Editorial | Notebook: The A Train to Autumn

Written By Unknown on Minggu, 27 Oktober 2013 | 13.25

Byron Smith for The New York Times

A 4 train headed toward Van Cortlandt Park in the Bronx offers great fall views, as do the other subway lines with elevated tracks.

Leaf-watching season in the Northeast is dazzling but fleeting. If you haven't already taken Amtrak's Adirondack train, with its special glass-domed car, up the Hudson Valley and beyond to see forested riverbanks in their coats of many, many colors, you've pretty much missed that chance — the leaves have peaked, and dome car service ends Tuesday.

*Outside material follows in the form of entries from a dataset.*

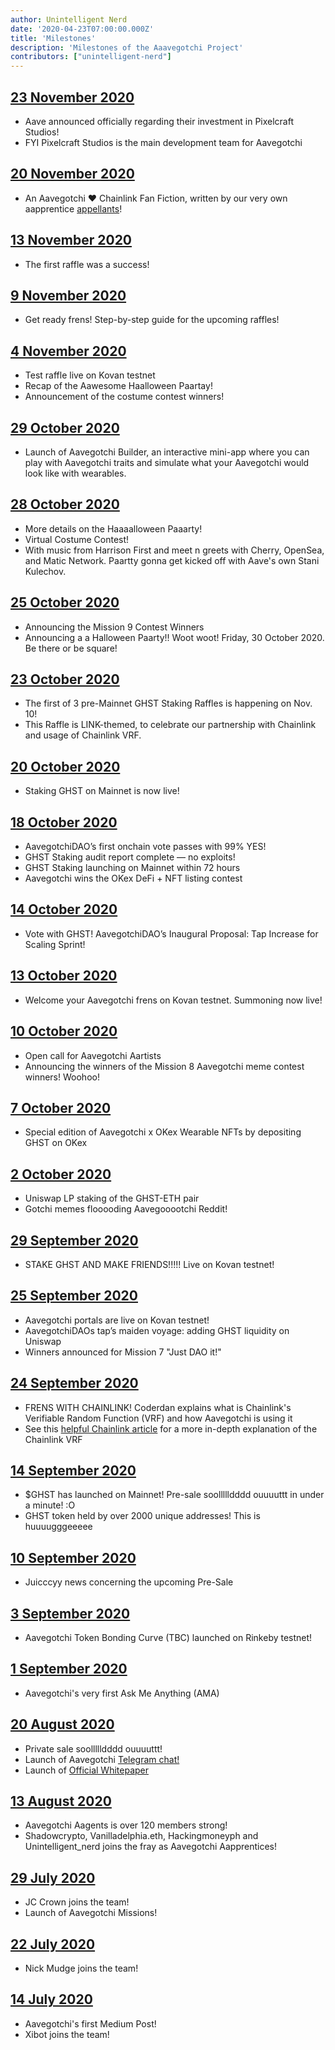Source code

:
 ```yaml
---
author: Unintelligent Nerd
date: '2020-04-23T07:00:00.000Z'
title: 'Milestones'
description: 'Milestones of the Aaavegotchi Project'
contributors: ["unintelligent-nerd"]
---
```


## [23 November 2020](https://medium.com/aave/aave-takes-stake-in-aavegotchis-pixelcraft-studios-a136fbe475f)
* Aave announced officially regarding their investment in Pixelcraft Studios!
* FYI Pixelcraft Studios is the main development team for Aavegotchi 

## [20 November 2020](https://aavegotchi.medium.com/anon-and-the-green-ticket-5776969b3a69)
* An Aavegotchi ❤ Chainlink Fan Fiction, written by our very own aapprentice [appellants](https://twitter.com/sinkielinkie)!

## [13 November 2020](https://aavegotchi.medium.com/aavegotchi-chainlink-raffle-you-just-won-af87712f1018)
* The first raffle was a success!

## [9 November 2020](https://aavegotchi.medium.com/aavegotchi-raffles-a-frenly-guide-66f624c9bc60)
* Get ready frens! Step-by-step guide for the upcoming raffles!

## [4 November 2020](https://aavegotchi.medium.com/aavegotchi-community-update-15-3e63b3b0426c)
* Test raffle live on Kovan testnet
* Recap of the Aawesome Haalloween Paartay!
* Announcement of the costume contest winners!

## [29 October 2020](https://aavegotchi.medium.com/aavegotchi-dev-update-3-mission-10-46bd59837936)
* Launch of Aavegotchi Builder, an interactive mini-app where you can play with Aavegotchi traits and simulate what your Aavegotchi would look like with wearables.

## [28 October 2020](https://aavegotchi.medium.com/get-spooky-with-aavegotchi-this-friday-oct-30th-c38eb4420039)
* More details on the Haaaalloween Paaarty!
* Virtual Costume Contest!
* With music from Harrison First and meet n greets with Cherry, OpenSea, and Matic Network. Paartty gonna get kicked off with Aave's own Stani Kulechov.

## [25 October 2020](https://aavegotchi.medium.com/aavegotchi-community-update-14-859a88b1bc6a)
* Announcing the Mission 9 Contest Winners
* Announcing a a Halloween Paarty!! Woot woot! Friday, 30 October 2020. Be there or be square!

## [23 October 2020](https://aavegotchi.medium.com/prizes-quantities-for-nov-10-raffle-revealed-faq-86ea6f644c5c)
* The first of 3 pre-Mainnet GHST Staking Raffles is happening on Nov. 10!
* This Raffle is LINK-themed, to celebrate our partnership with Chainlink and usage of Chainlink VRF.

## [20 October 2020](https://aavegotchi.medium.com/stake-ghst-make-frens-live-on-ethereum-mainnet-658bd507d67b)
* Staking GHST on Mainnet is now live!

## [18 October 2020](https://aavegotchi.medium.com/aavegotchi-community-update-13-cd8ceeb1083b)
* AavegotchiDAO’s first onchain vote passes with 99% YES!
* GHST Staking audit report complete — no exploits!
* GHST Staking launching on Mainnet within 72 hours
* Aavegotchi wins the OKex DeFi + NFT listing contest

## [14 October 2020](https://aavegotchi.medium.com/vote-with-ghst-aavegotchidaos-inaugural-proposal-opens-oct-15-80fa623d88a9)
* Vote with GHST! AavegotchiDAO’s Inaugural Proposal: Tap Increase for Scaling Sprint!

## [13 October 2020](https://aavegotchi.medium.com/aavegotchi-dev-update-2-8750b11d5d5a)
* Welcome your Aavegotchi frens on Kovan testnet. Summoning now live!

## [10 October 2020](https://aavegotchi.medium.com/aavegotchi-community-update-12-7f85605e33dd)
* Open call for Aavegotchi Aartists
* Announcing the winners of the Mission 8 Aavegotchi meme contest winners! Woohoo!

## [7 October 2020](https://aavegotchi.medium.com/win-special-edition-aavegotchi-x-okex-wearable-nfts-d41728e1f7d2)
* Special edition of Aavegotchi x OKex Wearable NFTs by depositing GHST on OKex

## [2 October 2020](https://aavegotchi.medium.com/aavegotchi-community-update-11-cf7e6f656c1e)
* Uniswap LP staking of the GHST-ETH pair
* Gotchi memes flooooding Aavegooootchi Reddit!

## [29 September 2020](https://aavegotchi.medium.com/stake-ghst-make-frens-96502967d40)
* STAKE GHST AND MAKE FRIENDS!!!!! Live on Kovan testnet!

## [25 September 2020](https://aavegotchi.medium.com/aavegotchi-community-update-10-d0b8af0df301)
* Aavegotchi portals are live on Kovan testnet!
* AavegotchiDAOs tap’s maiden voyage: adding GHST liquidity on Uniswap
* Winners announced for Mission 7 "Just DAO it!"

## [24 September 2020](https://aavegotchi.medium.com/aavegotchi-game-mechanics-make-full-use-of-chainlink-vrf-3eb01ceaeaca)
* FRENS WITH CHAINLINK! Coderdan explains what is Chainlink's Verifiable Random Function (VRF) and how Aavegotchi is using it
* See this [helpful Chainlink article](https://blog.chain.link/verifiable-random-functions-vrf-random-number-generation-rng-feature/) for a more in-depth explanation of the Chainlink VRF

## [14 September 2020](https://aavegotchi.medium.com/aavegotchi-community-update-9-3c297c4ae645)
* $GHST has launched on Mainnet! Pre-sale soollllldddd ouuuuttt in under a minute! :O
* GHST token held by over 2000 unique addresses! This is huuuugggeeeee

## [10 September 2020](https://aavegotchi.medium.com/aavegotchi-ghst-token-distribution-pre-launch-primer-58f0c06ab045)
* Juicccyy news concerning the upcoming Pre-Sale

## [3 September 2020](https://aavegotchi.medium.com/aavegotchi-community-update-8-8e2bcba353b9)
* Aavegotchi Token Bonding Curve (TBC) launched on Rinkeby testnet!

## [1 September 2020](https://aavegotchi.medium.com/aavegotchi-community-update-7-a8f1ce2b297d)
* Aavegotchi's very first Ask Me Anything (AMA)

## [20 August 2020](https://aavegotchi.medium.com/aavegotchi-community-update-6-ecece9ba73de)
* Private sale soollllldddd ouuuuttt!
* Launch of Aavegotchi [Telegram chat!](https://t.me/aavegotchi)
* Launch of [Official Whitepaper](https://drive.google.com/file/d/186zOapKeHNNJ9y8LIByQQ64rs0eJUlEF/view)

## [13 August 2020](https://aavegotchi.medium.com/aavegotchi-community-update-5-39d240b3bd13)
* Aavegotchi Aagents is over 120 members strong!
* Shadowcrypto, Vanilladelphia.eth, Hackingmoneyph and Unintelligent_nerd joins the fray as Aavegotchi Aapprentices!

## [29 July 2020](https://aavegotchi.medium.com/aavegotchi-community-update-3-4d733e8275e)
* JC Crown joins the team!
* Launch of Aavegotchi Missions!

## [22 July 2020](https://aavegotchi.medium.com/aavegotchi-community-update-2-d995189ff1a4)
* Nick Mudge joins the team!

## [14 July 2020](https://aavegotchi.medium.com/aavegotchi-weekly-update-1-2195bd16da33)
* Aavegotchi's first Medium Post!
* Xibot joins the team!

But if you're in New York City, you don't have to go far — not even to Yonkers — to see leaves that haven't peaked. Get yourself a MetroCard, a cup of coffee and a smartphone with a tree-identification app. And stand clear of the closing doors, please.

From mid-Manhattan, take an outbound train. It could be the A, the 7, the 1, the 4 or the Long Island Rail Road to Jamaica. As long as the line ends up above ground beyond Manhattan (very important), it almost doesn't matter.

Take the A, for instance. It climbs into daylight near Liberty Avenue in Queens on its way to Jamaica Bay and the Rockaways. You see row houses and scrubby street trees — this is definitely not Vermont. But tune out the concrete, brick and asphalt, and soon you won't see the city for the trees: lush, brazen, almost incandescent in the morning sunlight. Over by Aqueduct Racetrack, vines and a dense tree canopy appear to be devouring the platform: green vengeance, soon to turn crimson, ocher, gold.

On the other side of Queens, on the elevated 7 line, the World's Fair grounds form an ample urban woodland. After you cross the verdant Grand Central Parkway (thank you, Robert Moses), turn your back on Citi Field and look south upon the meadows of Flushing. The express inches through a copse of trees, then over the Flushing River, with its old pilings and mud at low tide, and a pair of bonus ducks. You have already seen more leaves than you would have ever expected, from the subway.

But the best is yet to come. On the 4, up and beyond the East Side, past Yankee Stadium and the Kingsbridge Armory, among the brick apartment blocks and rocky outcroppings: stands of stubborn ailanthus and oak, subway platforms choked in blush-red ivy.

The end of the line is a forest: Van Cortlandt Park, one of the city's largest, next to Woodlawn Cemetery, the leafy permanent address of Herman Melville, Miles Davis and Fiorello La Guardia.

Head out of the turnstiles, go up the block, onto a wooded path. Signs tell you of Norway maple, pin oak, sweet gum. And poison ivy, now lustrous red and yellow.

Heading back toward the subway, you pass two workers in helmets and orange vests talking park business. Heedless of trail etiquette, they walk by without a nod, not even looking up. This may be the woods, but it is still the Bronx.